[[ Input material, beginning ]]
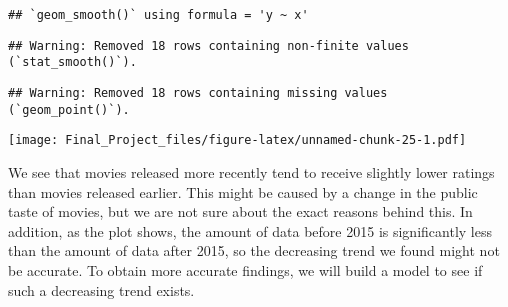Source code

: \documentclass[
]{article}
\newenvironment{Shaded}{\begin{snugshade}}{\end{snugshade}}
\newcommand{\AttributeTok}[1]{\textcolor[rgb]{0.77,0.63,0.00}{#1}}
\newcommand{\CommentTok}[1]{\textcolor[rgb]{0.56,0.35,0.01}{\textit{#1}}}
\newcommand{\DecValTok}[1]{\textcolor[rgb]{0.00,0.00,0.81}{#1}}
\newcommand{\FunctionTok}[1]{\textcolor[rgb]{0.00,0.00,0.00}{#1}}
\newcommand{\NormalTok}[1]{#1}
\newcommand{\OtherTok}[1]{\textcolor[rgb]{0.56,0.35,0.01}{#1}}
\newcommand{\SpecialCharTok}[1]{\textcolor[rgb]{0.00,0.00,0.00}{#1}}
\newcommand{\StringTok}[1]{\textcolor[rgb]{0.31,0.60,0.02}{#1}}
\begin{document}
\begin{verbatim}
## `geom_smooth()` using formula = 'y ~ x'
\end{verbatim}

\begin{verbatim}
## Warning: Removed 18 rows containing non-finite values (`stat_smooth()`).
\end{verbatim}

\begin{verbatim}
## Warning: Removed 18 rows containing missing values (`geom_point()`).
\end{verbatim}

\texttt{[image: Final\_Project\_files/figure-latex/unnamed-chunk-25-1.pdf]}

We see that movies released more recently tend to receive slightly lower
ratings than movies released earlier. This might be caused by a change
in the public taste of movies, but we are not sure about the exact
reasons behind this. In addition, as the plot shows, the amount of data
before 2015 is significantly less than the amount of data after 2015, so
the decreasing trend we found might not be accurate. To obtain more
accurate findings, we will build a model to see if such a decreasing
trend exists.

\begin{Shaded}
\end{Shaded}
\end{document}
[[ Input material, end ]]
Exercise: Each line of the data that holds the word "more" should be copied.

Exercise solution:
We see that movies released more recently tend to receive slightly lower
the decreasing trend we found might not be accurate. To obtain more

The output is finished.